▶ _PROBLEM TO SOLVE_: The records below must be written out exactly, with every picture left behind.

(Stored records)
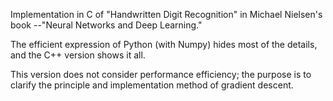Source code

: Implementation in C of "Handwritten Digit Recognition" in 
Michael Nielsen's book --"Neural Networks and Deep Learning."

The efficient expression of Python (with Numpy) hides most 
of the details, and the C++ version shows it all. 

This version does not consider performance efficiency; the 
purpose is to clarify the principle and implementation method 
of gradient descent.
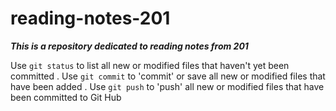 # reading-notes-201
***This is a repository dedicated to reading notes from 201***

Use `git status` to list all new or modified files that haven't yet been committed
.
Use `git commit` to 'commit' or save all new or modified files that have been added
.
Use `git push` to 'push' all new or modified files that have been committed to Git Hub
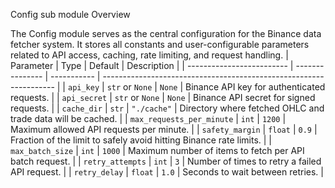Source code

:Config sub module
Overview

The Config module serves as the central configuration for the Binance data fetcher system.
It stores all constants and user-configurable parameters related to API access, caching, rate limiting, and request handling.
| Parameter                 | Type            | Default     | Description                                                        |
| ------------------------- | --------------- | ----------- | ------------------------------------------------------------------ |
| `api_key`                 | `str` or `None` | `None`      | Binance API key for authenticated requests.                        |
| `api_secret`              | `str` or `None` | `None`      | Binance API secret for signed requests.                            |
| `cache_dir`               | `str`           | `"./cache"` | Directory where fetched OHLC and trade data will be cached.        |
| `max_requests_per_minute` | `int`           | `1200`      | Maximum allowed API requests per minute.                           |
| `safety_margin`           | `float`         | `0.9`       | Fraction of the limit to safely avoid hitting Binance rate limits. |
| `max_batch_size`          | `int`           | `1000`      | Maximum number of items to fetch per API batch request.            |
| `retry_attempts`          | `int`           | `3`         | Number of times to retry a failed API request.                     |
| `retry_delay`             | `float`         | `1.0`       | Seconds to wait between retries.                                   |


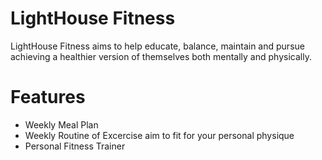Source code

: # LightHouse Fitness

 LightHouse Fitness aims to help educate, balance, maintain and pursue achieving a healthier version of themselves both mentally and physically. 

# Features
  
* Weekly Meal Plan
* Weekly Routine of Excercise aim to fit for your personal physique
* Personal Fitness Trainer 
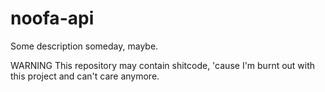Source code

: # noofa-api
Some description someday, maybe.

WARNING
This repository may contain shitcode, 'cause I'm burnt out with this project and can't care anymore.
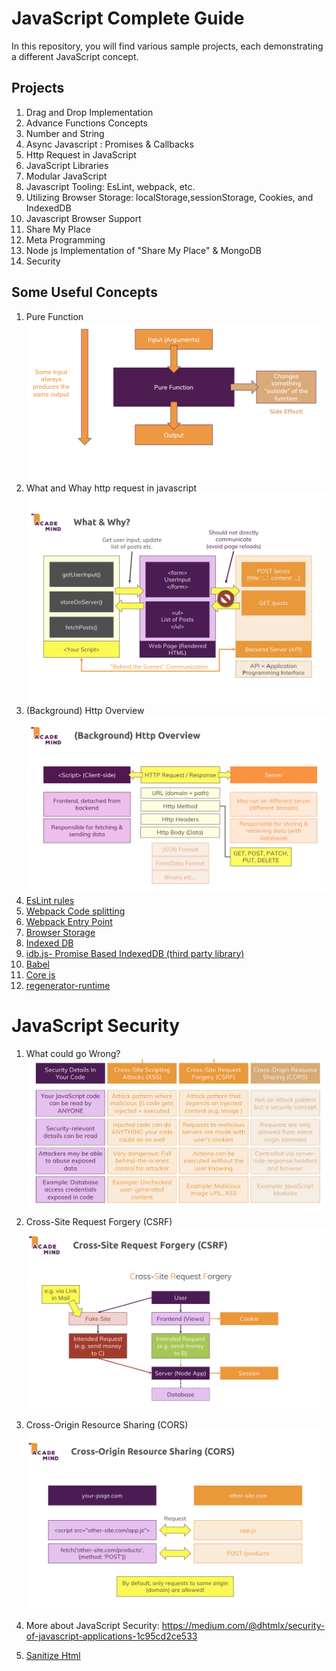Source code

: # JavaScript Complete Guide
In this repository, you will find various sample projects, each demonstrating a different JavaScript concept.

## Projects
1. Drag and Drop Implementation
2. Advance Functions Concepts
3. Number and String
4. Async Javascript : Promises & Callbacks
5. Http Request in JavaScript
6. JavaScript Libraries
7. Modular JavaScript
8. Javascript Tooling: EsLint, webpack, etc.
9. Utilizing Browser Storage: localStorage,sessionStorage, Cookies, and IndexedDB
10. Javascript Browser Support
11. Share My Place 
12. Meta Programming
13. Node js Implementation of "Share My Place" & MongoDB
14. Security


## Some Useful Concepts
1. Pure Function
![Pure Function](/uploads/pure-function.png)
2. What and Whay http request in javascript
![HTTP Request Behind the scene](/uploads/Screenshot%202024-03-09%20190250.png)
3. (Background) Http Overview
![Http Overview](/uploads/Screenshot%202024-03-09%20194850.png)
4. [EsLint rules](https://eslint.org/docs/latest/rules/)
5. [Webpack Code splitting](https://webpack.js.org/guides/code-splitting/)
6. [Webpack Entry Point](https://webpack.js.org/concepts/#entry)
7. [Browser Storage](https://medium.com/@lancelyao/browser-storage-local-storage-session-storage-cookie-indexeddb-and-websql-be6721ebe32a)
8. [Indexed DB](https://developer.mozilla.org/en-US/docs/Web/API/IndexedDB_API/Using_IndexedDB)
9. [idb.js- Promise Based IndexedDB (third party library)](https://github.com/jakearchibald/idb)
10. [Babel](https://github.com/babel/babel-loader)
11. [Core js](https://www.npmjs.com/package/core-js)
12. [regenerator-runtime](https://www.npmjs.com/package/regenerator-runtime)


# JavaScript Security
1. What could go Wrong?
   ![image](/uploads/what-could-go-wrong.png)

2. Cross-Site Request Forgery (CSRF)
   ![image](/uploads/csrf.png)

3. Cross-Origin Resource Sharing (CORS)
   ![image](/uploads/cors.png)

4. More about JavaScript Security: https://medium.com/@dhtmlx/security-of-javascript-applications-1c95cd2ce533
5. [Sanitize Html](https://www.npmjs.com/package/sanitize-html)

▶ _TASK OUTPUT_:
Source code

: Implementation in C of "Handwritten Digit Recognition" in 
Michael Nielsen's book --"Neural Networks and Deep Learning."

The efficient expression of Python (with Numpy) hides most 
of the details, and the C++ version shows it all. 

This version does not consider performance efficiency; the 
purpose is to clarify the principle and implementation method 
of gradient descent.
 # reading-notes-201
***This is a repository dedicated to reading notes from 201***

Use `git status` to list all new or modified files that haven't yet been committed
.
Use `git commit` to 'commit' or save all new or modified files that have been added
.
Use `git push` to 'push' all new or modified files that have been committed to Git Hub
Source code

:Config sub module
Overview

The Config module serves as the central configuration for the Binance data fetcher system.
It stores all constants and user-configurable parameters related to API access, caching, rate limiting, and request handling.
| Parameter                 | Type            | Default     | Description                                                        |
| ------------------------- | --------------- | ----------- | ------------------------------------------------------------------ |
| `api_key`                 | `str` or `None` | `None`      | Binance API key for authenticated requests.                        |
| `api_secret`              | `str` or `None` | `None`      | Binance API secret for signed requests.                            |
| `cache_dir`               | `str`           | `"./cache"` | Directory where fetched OHLC and trade data will be cached.        |
| `max_requests_per_minute` | `int`           | `1200`      | Maximum allowed API requests per minute.                           |
| `safety_margin`           | `float`         | `0.9`       | Fraction of the limit to safely avoid hitting Binance rate limits. |
| `max_batch_size`          | `int`           | `1000`      | Maximum number of items to fetch per API batch request.            |
| `retry_attempts`          | `int`           | `3`         | Number of times to retry a failed API request.                     |
| `retry_delay`             | `float`         | `1.0`       | Seconds to wait between retries.                                   |


Source code

: # LightHouse Fitness

 LightHouse Fitness aims to help educate, balance, maintain and pursue achieving a healthier version of themselves both mentally and physically. 

# Features
  
* Weekly Meal Plan
* Weekly Routine of Excercise aim to fit for your personal physique
* Personal Fitness Trainer 
Source code

: # noofa-api
Some description someday, maybe.

WARNING
This repository may contain shitcode, 'cause I'm burnt out with this project and can't care anymore.
Source code

: # JavaScript Complete Guide
In this repository, you will find various sample projects, each demonstrating a different JavaScript concept.

## Projects
1. Drag and Drop Implementation
2. Advance Functions Concepts
3. Number and String
4. Async Javascript : Promises & Callbacks
5. Http Request in JavaScript
6. JavaScript Libraries
7. Modular JavaScript
8. Javascript Tooling: EsLint, webpack, etc.
9. Utilizing Browser Storage: localStorage,sessionStorage, Cookies, and IndexedDB
10. Javascript Browser Support
11. Share My Place 
12. Meta Programming
13. Node js Implementation of "Share My Place" & MongoDB
14. Security


## Some Useful Concepts
1. Pure Function
![Pure Function](/uploads/pure-function.png)
2. What and Whay http request in javascript
![HTTP Request Behind the scene](/uploads/Screenshot%202024-03-09%20190250.png)
3. (Background) Http Overview
![Http Overview](/uploads/Screenshot%202024-03-09%20194850.png)
4. [EsLint rules](https://eslint.org/docs/latest/rules/)
5. [Webpack Code splitting](https://webpack.js.org/guides/code-splitting/)
6. [Webpack Entry Point](https://webpack.js.org/concepts/#entry)
7. [Browser Storage](https://medium.com/@lancelyao/browser-storage-local-storage-session-storage-cookie-indexeddb-and-websql-be6721ebe32a)
8. [Indexed DB](https://developer.mozilla.org/en-US/docs/Web/API/IndexedDB_API/Using_IndexedDB)
9. [idb.js- Promise Based IndexedDB (third party library)](https://github.com/jakearchibald/idb)
10. [Babel](https://github.com/babel/babel-loader)
11. [Core js](https://www.npmjs.com/package/core-js)
12. [regenerator-runtime](https://www.npmjs.com/package/regenerator-runtime)


# JavaScript Security
1. What could go Wrong?
   ![image](/uploads/what-could-go-wrong.png)

2. Cross-Site Request Forgery (CSRF)
   ![image](/uploads/csrf.png)

3. Cross-Origin Resource Sharing (CORS)
   ![image](/uploads/cors.png)

4. More about JavaScript Security: https://medium.com/@dhtmlx/security-of-javascript-applications-1c95cd2ce533
5. [Sanitize Html](https://www.npmjs.com/package/sanitize-html)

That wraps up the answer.